Afaik, isScheduledForAllButCookieDataRemoval is still used for when potential link decoration is detected and so having a way to test with that setting separately is probably good even though it was used for the wrong test earlier.

> > Source/WebKit/NetworkProcess/Classifier/ResourceLoadStatisticsDatabaseStore.cpp:2925
> > +    for (unsigned i = 1; i <= numberOfOperatingDaysPassed; i++) {
> 
> Nice, this is much better for testing.
> 
> > Source/WebKit/NetworkProcess/Classifier/ResourceLoadStatisticsDatabaseStore.h:295
> >      OperatingDate m_leastRecentOperatingDate;
> 
> Should be removed.

Will fix.

> > Source/WebKit/NetworkProcess/Classifier/ResourceLoadStatisticsMemoryStore.cpp:1140
> > +void ResourceLoadStatisticsMemoryStore::insertExpiredStatisticForTesting(const RegistrableDomain& domain, unsigned numberOfOperatingDaysPassed, bool hasUserInteraction, bool isScheduledForAllButCookieDataRemoval, bool isPrevalent)
> 
> This function could be removed if you want.

See comment above.

> > LayoutTests/ChangeLog:12
> > +        A new test case makes sure website data is not deleted below the threshold.
> 
> Good idea to have this new test case.

Thanks, Kate! Will upload a new patch shortly.
Comment 7 Kate Cheney 2021-02-26 10:27:09 PST
Comment on attachment 421591 [details]
Patch

View in context: https://bugs.webkit.org/attachment.cgi?id=421591&action=review

>>> Source/WebKit/ChangeLog:28
>>> +            Test infrastructure. The same changes as in the DB store.
>> 
>> This function can probably be removed. We don't run tests with the memory store anymore.
> 
> It's a pure virtual function in WebKit::ResourceLoadStatisticsStore which means it has to be implemented in all concrete subclasses. We could make it a no-op but I don't think that's much better than just updating it. The whole memory store should be removed, right?

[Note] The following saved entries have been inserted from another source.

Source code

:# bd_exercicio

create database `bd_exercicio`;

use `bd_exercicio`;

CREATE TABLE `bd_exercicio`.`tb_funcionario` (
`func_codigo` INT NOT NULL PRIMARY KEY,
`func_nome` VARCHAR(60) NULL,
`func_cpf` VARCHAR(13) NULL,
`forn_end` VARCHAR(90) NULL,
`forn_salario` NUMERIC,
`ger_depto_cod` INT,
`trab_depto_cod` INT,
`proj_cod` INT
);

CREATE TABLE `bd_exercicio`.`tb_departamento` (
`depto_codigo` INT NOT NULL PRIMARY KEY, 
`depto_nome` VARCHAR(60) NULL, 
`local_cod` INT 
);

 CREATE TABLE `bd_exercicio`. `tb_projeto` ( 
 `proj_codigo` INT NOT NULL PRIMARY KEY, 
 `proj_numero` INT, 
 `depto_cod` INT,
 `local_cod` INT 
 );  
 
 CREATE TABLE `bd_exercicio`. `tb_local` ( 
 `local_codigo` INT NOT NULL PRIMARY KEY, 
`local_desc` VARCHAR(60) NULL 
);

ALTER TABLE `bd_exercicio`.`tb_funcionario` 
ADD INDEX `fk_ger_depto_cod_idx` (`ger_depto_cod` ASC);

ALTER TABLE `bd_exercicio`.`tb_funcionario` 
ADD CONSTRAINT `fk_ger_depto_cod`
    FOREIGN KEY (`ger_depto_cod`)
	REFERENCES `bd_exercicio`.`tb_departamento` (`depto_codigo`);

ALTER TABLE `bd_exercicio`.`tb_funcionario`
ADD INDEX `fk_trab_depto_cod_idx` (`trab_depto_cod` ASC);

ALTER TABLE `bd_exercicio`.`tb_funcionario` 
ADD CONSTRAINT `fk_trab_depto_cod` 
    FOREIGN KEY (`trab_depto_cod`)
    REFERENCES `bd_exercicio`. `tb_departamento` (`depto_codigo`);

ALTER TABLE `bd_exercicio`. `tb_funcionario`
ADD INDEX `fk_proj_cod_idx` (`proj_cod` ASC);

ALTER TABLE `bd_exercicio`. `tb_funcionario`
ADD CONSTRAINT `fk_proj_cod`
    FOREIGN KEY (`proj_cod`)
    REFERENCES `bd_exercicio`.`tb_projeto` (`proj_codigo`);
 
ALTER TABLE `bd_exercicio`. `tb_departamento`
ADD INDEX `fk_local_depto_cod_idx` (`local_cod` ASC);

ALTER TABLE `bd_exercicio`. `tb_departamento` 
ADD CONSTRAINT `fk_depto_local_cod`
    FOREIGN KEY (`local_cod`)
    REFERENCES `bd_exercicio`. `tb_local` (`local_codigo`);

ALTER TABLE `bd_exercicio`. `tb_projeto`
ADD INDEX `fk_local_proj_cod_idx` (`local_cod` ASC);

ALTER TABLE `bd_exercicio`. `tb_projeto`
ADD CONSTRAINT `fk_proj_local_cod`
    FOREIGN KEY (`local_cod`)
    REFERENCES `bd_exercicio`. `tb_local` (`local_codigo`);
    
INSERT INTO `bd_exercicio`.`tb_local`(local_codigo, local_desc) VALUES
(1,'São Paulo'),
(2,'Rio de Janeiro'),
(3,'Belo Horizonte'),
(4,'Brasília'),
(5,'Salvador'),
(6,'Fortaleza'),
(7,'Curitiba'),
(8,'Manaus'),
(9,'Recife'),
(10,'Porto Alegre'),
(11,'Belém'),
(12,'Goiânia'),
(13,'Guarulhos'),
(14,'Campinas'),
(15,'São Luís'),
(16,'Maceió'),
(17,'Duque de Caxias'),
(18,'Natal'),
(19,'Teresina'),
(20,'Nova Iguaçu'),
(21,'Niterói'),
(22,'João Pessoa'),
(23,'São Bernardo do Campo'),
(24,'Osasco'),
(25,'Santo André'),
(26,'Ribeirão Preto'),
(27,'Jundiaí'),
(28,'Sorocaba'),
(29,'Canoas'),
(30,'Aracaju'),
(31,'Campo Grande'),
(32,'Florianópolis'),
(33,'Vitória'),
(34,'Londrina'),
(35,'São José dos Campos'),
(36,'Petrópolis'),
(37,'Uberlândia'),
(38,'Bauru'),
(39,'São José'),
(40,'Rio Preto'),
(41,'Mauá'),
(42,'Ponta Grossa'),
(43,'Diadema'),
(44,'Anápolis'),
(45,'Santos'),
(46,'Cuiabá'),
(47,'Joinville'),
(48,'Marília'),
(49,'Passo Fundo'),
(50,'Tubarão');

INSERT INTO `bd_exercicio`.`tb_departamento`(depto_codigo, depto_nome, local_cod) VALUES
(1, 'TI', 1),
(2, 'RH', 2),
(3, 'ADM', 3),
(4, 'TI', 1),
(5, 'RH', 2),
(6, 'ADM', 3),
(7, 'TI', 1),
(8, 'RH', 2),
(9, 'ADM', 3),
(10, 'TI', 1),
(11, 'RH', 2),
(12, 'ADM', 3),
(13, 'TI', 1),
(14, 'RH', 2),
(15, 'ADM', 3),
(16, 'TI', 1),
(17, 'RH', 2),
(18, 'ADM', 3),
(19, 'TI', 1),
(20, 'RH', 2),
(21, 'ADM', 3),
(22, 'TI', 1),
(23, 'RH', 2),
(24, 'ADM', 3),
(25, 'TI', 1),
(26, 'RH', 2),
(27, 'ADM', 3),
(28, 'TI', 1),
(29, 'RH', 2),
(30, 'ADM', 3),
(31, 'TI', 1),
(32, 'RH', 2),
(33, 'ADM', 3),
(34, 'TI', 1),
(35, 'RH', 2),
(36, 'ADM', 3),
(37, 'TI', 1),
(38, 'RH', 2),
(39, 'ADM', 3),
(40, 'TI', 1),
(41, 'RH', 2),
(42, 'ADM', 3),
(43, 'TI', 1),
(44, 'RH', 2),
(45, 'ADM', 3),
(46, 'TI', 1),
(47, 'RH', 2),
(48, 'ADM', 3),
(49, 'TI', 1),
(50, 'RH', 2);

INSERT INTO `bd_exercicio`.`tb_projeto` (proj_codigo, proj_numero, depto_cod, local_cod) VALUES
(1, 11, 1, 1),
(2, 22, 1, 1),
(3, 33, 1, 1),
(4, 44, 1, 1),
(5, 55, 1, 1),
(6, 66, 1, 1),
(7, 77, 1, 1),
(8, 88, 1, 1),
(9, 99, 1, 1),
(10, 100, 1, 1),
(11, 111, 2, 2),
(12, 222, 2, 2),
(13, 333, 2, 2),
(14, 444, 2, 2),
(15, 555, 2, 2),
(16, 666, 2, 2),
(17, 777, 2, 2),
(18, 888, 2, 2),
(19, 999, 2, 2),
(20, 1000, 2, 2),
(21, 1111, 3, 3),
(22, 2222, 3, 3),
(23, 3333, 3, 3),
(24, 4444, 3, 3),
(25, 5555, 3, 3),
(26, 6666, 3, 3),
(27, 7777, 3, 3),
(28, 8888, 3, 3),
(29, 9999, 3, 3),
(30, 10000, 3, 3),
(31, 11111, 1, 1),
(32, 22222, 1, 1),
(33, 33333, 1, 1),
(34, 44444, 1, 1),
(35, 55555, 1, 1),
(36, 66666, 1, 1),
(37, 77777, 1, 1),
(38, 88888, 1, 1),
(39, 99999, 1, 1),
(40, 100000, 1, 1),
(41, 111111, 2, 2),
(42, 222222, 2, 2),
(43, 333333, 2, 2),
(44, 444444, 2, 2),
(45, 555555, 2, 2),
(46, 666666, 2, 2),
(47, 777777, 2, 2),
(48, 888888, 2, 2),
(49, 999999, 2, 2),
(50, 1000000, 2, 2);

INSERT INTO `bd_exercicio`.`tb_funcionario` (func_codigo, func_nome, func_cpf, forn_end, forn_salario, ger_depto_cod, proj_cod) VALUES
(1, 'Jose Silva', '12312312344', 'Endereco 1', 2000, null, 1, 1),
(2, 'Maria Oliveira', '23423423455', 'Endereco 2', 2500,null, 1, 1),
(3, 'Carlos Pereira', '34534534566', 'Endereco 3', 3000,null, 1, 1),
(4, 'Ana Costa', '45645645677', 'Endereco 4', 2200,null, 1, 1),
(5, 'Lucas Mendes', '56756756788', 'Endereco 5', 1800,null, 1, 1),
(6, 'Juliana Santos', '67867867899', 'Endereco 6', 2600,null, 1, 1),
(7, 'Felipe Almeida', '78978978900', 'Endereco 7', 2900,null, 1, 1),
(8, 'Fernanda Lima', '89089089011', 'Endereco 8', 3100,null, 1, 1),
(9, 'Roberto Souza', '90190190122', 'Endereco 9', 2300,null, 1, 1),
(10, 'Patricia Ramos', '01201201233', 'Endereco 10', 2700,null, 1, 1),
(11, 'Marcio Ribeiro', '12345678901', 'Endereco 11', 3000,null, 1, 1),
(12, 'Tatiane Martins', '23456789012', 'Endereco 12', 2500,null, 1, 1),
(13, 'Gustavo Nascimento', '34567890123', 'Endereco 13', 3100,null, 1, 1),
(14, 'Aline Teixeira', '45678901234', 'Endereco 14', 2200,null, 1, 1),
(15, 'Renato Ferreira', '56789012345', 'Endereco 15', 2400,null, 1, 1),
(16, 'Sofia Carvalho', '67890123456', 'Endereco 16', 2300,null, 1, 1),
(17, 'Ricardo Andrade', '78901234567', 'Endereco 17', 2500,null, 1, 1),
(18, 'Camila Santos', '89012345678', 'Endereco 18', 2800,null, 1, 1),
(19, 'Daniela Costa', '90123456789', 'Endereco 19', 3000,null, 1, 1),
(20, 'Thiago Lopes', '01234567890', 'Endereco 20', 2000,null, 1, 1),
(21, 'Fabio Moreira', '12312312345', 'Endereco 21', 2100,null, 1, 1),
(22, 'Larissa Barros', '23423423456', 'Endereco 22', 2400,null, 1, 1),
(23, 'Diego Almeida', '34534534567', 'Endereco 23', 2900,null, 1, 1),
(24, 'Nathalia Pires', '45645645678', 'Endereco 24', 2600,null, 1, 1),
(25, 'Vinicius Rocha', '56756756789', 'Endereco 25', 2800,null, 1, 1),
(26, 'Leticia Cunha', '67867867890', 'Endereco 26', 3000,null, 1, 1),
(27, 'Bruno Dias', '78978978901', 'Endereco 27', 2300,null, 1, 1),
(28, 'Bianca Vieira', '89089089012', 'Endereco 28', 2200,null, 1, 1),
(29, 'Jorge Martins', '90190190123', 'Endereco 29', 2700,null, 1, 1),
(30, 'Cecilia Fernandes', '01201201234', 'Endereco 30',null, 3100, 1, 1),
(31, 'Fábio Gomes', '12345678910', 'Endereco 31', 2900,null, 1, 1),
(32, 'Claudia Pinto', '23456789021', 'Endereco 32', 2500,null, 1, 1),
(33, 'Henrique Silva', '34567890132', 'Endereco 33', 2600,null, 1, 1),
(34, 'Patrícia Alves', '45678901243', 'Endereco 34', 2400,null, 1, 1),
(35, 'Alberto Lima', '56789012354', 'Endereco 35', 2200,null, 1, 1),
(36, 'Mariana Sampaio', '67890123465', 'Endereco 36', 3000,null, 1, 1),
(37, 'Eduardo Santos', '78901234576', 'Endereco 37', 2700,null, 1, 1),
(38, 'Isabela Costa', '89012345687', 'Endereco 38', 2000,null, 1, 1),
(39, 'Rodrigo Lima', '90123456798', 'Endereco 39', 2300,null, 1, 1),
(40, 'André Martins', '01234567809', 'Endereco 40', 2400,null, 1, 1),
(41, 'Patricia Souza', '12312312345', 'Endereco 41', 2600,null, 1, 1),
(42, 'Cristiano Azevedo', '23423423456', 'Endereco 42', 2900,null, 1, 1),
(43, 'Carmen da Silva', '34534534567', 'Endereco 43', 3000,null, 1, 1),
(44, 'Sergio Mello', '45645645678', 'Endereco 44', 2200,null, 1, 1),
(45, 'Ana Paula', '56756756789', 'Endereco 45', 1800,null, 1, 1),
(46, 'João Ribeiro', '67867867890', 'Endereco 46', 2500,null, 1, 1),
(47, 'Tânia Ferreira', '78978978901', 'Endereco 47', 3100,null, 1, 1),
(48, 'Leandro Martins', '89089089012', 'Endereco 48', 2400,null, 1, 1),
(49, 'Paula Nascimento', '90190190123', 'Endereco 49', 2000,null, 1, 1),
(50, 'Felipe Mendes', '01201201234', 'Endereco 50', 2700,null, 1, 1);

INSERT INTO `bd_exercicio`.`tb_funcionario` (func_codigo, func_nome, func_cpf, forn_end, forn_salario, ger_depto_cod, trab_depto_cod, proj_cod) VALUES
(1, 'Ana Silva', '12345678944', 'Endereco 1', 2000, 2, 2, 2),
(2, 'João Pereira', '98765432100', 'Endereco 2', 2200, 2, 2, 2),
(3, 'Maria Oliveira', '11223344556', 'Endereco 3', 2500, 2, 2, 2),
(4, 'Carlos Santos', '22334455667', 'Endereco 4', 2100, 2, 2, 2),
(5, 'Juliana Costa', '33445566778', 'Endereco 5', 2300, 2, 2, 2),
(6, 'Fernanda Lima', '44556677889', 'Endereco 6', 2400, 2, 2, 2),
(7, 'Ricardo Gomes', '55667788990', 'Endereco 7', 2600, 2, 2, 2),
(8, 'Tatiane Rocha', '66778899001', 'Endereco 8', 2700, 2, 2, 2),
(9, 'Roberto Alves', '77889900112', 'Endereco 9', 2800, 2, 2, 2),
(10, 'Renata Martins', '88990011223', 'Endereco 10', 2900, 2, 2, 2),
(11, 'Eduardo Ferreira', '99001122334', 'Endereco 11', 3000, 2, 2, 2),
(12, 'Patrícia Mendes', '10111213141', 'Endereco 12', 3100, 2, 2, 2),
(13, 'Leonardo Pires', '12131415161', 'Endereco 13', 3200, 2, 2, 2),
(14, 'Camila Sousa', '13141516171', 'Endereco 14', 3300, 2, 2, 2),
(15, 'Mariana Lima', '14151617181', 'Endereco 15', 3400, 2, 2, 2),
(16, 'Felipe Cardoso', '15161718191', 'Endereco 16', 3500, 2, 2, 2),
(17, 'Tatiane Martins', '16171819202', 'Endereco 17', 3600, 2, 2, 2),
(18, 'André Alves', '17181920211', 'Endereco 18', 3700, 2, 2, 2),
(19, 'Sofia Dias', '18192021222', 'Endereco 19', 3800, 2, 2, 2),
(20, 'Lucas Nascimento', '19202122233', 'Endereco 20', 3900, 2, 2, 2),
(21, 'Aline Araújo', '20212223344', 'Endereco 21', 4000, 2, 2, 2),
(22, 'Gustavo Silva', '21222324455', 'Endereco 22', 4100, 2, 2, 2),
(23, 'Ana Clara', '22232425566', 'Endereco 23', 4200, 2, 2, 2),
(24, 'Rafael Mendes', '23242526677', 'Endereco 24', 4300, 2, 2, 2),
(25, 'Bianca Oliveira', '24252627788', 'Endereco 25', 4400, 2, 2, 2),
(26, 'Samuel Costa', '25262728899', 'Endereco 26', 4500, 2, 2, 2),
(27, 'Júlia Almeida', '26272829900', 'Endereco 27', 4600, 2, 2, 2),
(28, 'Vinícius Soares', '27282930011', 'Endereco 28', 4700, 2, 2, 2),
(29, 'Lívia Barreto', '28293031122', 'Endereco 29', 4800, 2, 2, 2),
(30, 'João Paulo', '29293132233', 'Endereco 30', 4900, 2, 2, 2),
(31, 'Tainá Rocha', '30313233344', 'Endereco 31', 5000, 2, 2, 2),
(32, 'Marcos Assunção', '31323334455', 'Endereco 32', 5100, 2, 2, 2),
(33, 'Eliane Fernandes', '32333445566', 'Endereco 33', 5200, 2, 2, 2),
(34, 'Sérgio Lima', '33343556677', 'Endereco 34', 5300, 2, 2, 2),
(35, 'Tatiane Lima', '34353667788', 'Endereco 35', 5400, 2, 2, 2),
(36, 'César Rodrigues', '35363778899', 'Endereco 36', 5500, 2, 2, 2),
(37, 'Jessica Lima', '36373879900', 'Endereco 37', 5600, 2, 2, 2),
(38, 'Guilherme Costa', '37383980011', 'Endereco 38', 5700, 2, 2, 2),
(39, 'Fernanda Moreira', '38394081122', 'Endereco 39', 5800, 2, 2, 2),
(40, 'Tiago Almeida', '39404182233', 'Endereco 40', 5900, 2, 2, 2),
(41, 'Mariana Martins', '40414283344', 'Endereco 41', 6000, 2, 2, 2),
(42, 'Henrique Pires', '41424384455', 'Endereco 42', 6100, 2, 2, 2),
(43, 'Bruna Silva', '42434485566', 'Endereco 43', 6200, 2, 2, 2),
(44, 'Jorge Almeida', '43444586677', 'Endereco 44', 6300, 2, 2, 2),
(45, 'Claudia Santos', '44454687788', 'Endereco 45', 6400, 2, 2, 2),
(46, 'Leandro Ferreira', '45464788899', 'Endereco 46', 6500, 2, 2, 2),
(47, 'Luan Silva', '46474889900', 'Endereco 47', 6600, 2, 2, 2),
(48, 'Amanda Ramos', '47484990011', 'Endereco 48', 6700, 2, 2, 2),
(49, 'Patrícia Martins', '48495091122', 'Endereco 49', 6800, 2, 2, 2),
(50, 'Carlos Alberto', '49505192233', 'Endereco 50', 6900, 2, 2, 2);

Ah, you're right. I forgot I had made it virtual. And yes, rdar://57878709 is tracking the removal, I've been meaning to get around to it :)
Comment 8 John Wilander 2021-02-26 10:37:21 PST
Created attachment 421675 [details]
Patch
Comment 9 Brent Fulgham 2021-02-26 10:44:56 PST
Comment on attachment 421675 [details]
Patch

r=me
Comment 10 John Wilander 2021-02-26 10:51:01 PST
Thanks, Kate and Brent! The previous patch was all green and the changes I made should not affect its quality. I'll wait for a reasonable amount of EWS feedback before putting it on the queue.
Comment 11 John Wilander 2021-02-26 11:22:58 PST
Created attachment 421680 [details]
Patch
Comment 12 EWS 2021-02-26 14:26:40 PST
Committed r273590: <https://commits.webkit.org/r273590>

All reviewed patches have been landed. Closing bug and clearing flags on attachment 421680 [details].